The only item that Davies brings up that’s worth discussing is the section on where the concept of natural law came from. Davies of course is arguing that science was originally a Christian idea. Since it’s always interesting to examine where profound ideas came from, and especially where science came from, I thought that worth discussing a bit more… Davies says:
This shared failing is no surprise, because the very notion of physical law is a theological one in the first place, a fact that makes many scientists squirm. Isaac Newton first got the idea of absolute, universal, perfect, immutable laws from the Christian doctrine that God created the world and ordered it in a rational way. Christians envisage God as upholding the natural order from beyond the universe, while physicists think of their laws as inhabiting an abstract transcendent realm of perfect mathematical relationships.
John Wilkins corrects Davies, pointing out that no, in fact, it was the Ancient Greeks who conceived of the idea of natural order:
But the really important innovation, the one that all science since has been based upon, is the ideas of the Milesians, beginning with Thales in the sixth century BCE. He proposed that there was a material principle that explained all things. Hitherto, throughout the ancient near east and Mediterranean, things were what they were at the whim of a god or gods, and had a sympathetic relationship between each other based on resemblances and words. You cannot study what things will do if they can, at any time, become a swan or a tree or a spirit.

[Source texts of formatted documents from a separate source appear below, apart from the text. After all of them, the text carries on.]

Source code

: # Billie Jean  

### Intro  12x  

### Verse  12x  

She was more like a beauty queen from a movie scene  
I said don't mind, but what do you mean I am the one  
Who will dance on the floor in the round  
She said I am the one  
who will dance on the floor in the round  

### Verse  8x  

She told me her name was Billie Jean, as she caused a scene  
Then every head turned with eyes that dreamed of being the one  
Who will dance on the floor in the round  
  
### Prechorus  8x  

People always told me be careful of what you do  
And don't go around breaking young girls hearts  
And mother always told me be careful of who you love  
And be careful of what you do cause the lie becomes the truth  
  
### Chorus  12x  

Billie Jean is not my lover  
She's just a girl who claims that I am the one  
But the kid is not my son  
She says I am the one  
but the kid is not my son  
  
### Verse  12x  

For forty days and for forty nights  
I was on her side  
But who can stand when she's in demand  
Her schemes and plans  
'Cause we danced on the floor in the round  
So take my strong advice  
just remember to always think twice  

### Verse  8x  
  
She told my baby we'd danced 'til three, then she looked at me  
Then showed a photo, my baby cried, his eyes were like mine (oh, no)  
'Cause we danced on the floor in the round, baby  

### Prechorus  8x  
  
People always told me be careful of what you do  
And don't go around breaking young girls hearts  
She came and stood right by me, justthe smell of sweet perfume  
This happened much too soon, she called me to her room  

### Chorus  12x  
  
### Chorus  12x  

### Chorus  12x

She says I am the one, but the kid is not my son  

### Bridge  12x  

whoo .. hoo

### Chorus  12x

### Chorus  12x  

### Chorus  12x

Put another way, scientific research is only possible in the secular/non-theistic setting, where god(s) have been forgotten.
And, moving away from the realm of science, democratic politics and human rights can only work in the secular/non-theistic setting. How did these concepts arise however? From theological thinking, as some like Davies might suggest? More probably, by trying to move beyond a world at the whim of god(s), into a world that is more explainable and more just.
We’re simply more able to make sense out of the world after we’ve let go of god(s).